It has been my experience that Italian orchestras are only as good as the conductor who happens to be on the podium that night. For Giulini, the RAI musicians give everything they have; their playing is both exact and passionately committed. I've always regretted the fact that Giulini's Chicago performances of this score were never documented. But now, thanks to Arts, we have this one from the same year, just as superbly conducted and (with all due respect to the great Chicago Symphony Orchestra) just as richly played. The chorus sings magnificently throughout, and there isn't a weak link among the soloists. In brief, this will be the version to own for a long time to come.
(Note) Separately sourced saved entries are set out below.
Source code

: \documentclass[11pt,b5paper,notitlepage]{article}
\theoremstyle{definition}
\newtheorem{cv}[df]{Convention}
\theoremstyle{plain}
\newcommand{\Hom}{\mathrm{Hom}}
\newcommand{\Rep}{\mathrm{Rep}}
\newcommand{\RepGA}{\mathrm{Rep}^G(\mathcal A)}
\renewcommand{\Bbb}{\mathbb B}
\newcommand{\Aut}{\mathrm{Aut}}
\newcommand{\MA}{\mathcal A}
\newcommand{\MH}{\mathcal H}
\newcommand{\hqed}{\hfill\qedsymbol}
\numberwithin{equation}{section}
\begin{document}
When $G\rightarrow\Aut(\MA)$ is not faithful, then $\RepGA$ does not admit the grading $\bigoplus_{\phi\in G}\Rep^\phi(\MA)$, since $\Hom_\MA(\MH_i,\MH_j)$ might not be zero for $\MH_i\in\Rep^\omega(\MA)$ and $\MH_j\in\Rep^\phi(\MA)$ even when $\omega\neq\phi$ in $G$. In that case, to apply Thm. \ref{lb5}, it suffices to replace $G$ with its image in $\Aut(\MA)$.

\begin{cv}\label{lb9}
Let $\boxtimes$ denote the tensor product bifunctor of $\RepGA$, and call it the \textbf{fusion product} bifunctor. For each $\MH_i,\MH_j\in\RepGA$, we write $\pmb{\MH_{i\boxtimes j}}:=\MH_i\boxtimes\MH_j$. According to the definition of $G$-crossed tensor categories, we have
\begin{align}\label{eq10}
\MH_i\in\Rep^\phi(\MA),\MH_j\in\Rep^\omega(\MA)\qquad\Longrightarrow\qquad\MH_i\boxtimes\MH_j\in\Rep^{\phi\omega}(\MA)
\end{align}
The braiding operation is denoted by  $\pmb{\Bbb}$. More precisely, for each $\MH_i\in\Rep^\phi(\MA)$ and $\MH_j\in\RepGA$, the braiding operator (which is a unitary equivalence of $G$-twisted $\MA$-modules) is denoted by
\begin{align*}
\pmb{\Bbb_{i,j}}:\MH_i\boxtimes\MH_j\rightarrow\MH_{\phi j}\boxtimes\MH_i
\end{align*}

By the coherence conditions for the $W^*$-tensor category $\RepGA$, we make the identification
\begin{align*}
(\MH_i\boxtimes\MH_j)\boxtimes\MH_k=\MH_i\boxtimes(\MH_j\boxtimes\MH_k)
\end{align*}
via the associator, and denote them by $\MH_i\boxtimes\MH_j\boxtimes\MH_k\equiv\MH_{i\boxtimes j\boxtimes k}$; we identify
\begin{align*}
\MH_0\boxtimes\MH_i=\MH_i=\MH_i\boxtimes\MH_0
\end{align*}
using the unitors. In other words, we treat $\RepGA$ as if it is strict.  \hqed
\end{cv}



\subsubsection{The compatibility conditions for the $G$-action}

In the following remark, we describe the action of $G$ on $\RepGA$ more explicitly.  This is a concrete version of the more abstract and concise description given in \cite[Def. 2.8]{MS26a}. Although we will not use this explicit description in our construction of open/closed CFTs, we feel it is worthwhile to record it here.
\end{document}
The highlight of the BBC Legends disc is, of course, the Dvorak Seventh Symphony. Giulini made two commercial recordings of the work — with this same orchestra in 1976, and with the Concertgebouw in 1993 — and neither comes close to matching the blazing intensity of this live performance from 1969. Certainly no conductor has ever taken to such an extreme the tragic implications of the score. Giulini's tempos generally became more spacious over time. His tempos here are not unconventionally slow, but they sometimes seem so because of the added weight and gravity of the interpretation. The performance seethes and bristles with tension, but there's also a sense of inevitability, of a drama steadily unfolding. Giulini's long experience in opera taught him how to shape an orchestral work in a dramatically cogent way; and consequently the climaxes are almost unbearably intense.

There are, of course, other ways to approach this most popular score. George Szell, Colin Davis, and Pierre Monteux are all more classically proportioned, and in his early stereo version with the Vienna Philharmonic Rafael Kubelik stresses the rhapsodic, folkloric nature of the music. But for those of us who believe that Brahms was the inspiration for this work, Giulini's performance will reign supreme. It is the most Brahms-like Dvorak Seventh you'll ever hear.
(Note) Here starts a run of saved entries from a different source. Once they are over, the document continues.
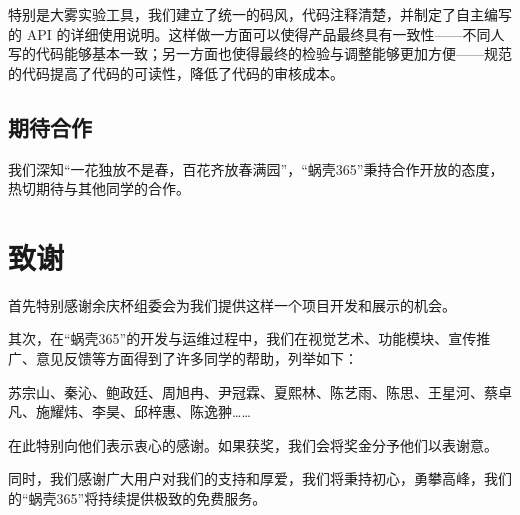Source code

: 特别是大雾实验工具，我们建立了统一的码风，代码注释清楚，并制定了自主编写的 API 的详细使用说明。这样做一方面可以使得产品最终具有一致性——不同人写的代码能够基本一致；另一方面也使得最终的检验与调整能够更加方便——规范的代码提高了代码的可读性，降低了代码的审核成本。

\subsection{期待合作}
我们深知“一花独放不是春，百花齐放春满园”，“蜗壳365”秉持合作开放的态度，热切期待与其他同学的合作。

\section{致谢}
首先特别感谢余庆杯组委会为我们提供这样一个项目开发和展示的机会。

其次，在“蜗壳365”的开发与运维过程中，我们在视觉艺术、功能模块、宣传推广、意见反馈等方面得到了许多同学的帮助，列举如下：

苏宗山、秦沁、鲍政廷、周旭冉、尹冠霖、夏熙林、陈艺雨、陈思、王星河、蔡卓凡、施耀炜、李昊、邱梓惠、陈逸翀……

在此特别向他们表示衷心的感谢。如果获奖，我们会将奖金分予他们以表谢意。

同时，我们感谢广大用户对我们的支持和厚爱，我们将秉持初心，勇攀高峰，我们的“蜗壳365”将持续提供极致的免费服务。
Given that every conductor performs the Hindemith Concert Music in more or less the same way, surely there's room for Giulini's alternate take on the music. Still, it's startling to hear the opening played so grandly, dramatically, and without any sense of brassy swagger. For Giulini, this is a serious piece, not virtuosic display, and (typically) he builds the music to a huge, symphonic climax. The London Philharmonic brass and strings are with him every step of the way. This Egmont Overture also appeared on an earlier BBC Legends disc that featured Schubert's Ninth Symphony and Berlioz' Les nuits d'ete with Dame Janet Baker. I feel about it now much as I felt then: it's a slow-developing performance, impressive and well played in its way, but fatally underpowered.

The BBC Legends sound is acceptable, and the power of Giulini's interpretation certainly comes through. But as with other entries in this series, compressed sonics rob the performance of intimacy and vividness. Though the Arts disc also reviewed this month must also be from a radio transcription, its sound is exceptionally detailed and clear, with a spacious soundstage that precisely and comfortably deploys the chorus and the soloists. There is also a convincingly realistic bass, something not to be found on the BBC disc.

The conductor's many admirers will need no urging from me to purchase these discs. Those who love Schumann's music will want to hear Das Pardies, especially in this telling and emotional performance. The Dvorak/Hindemith disc is strong whisky indeed, but that's exactly why I'm recommending it so enthusiastically.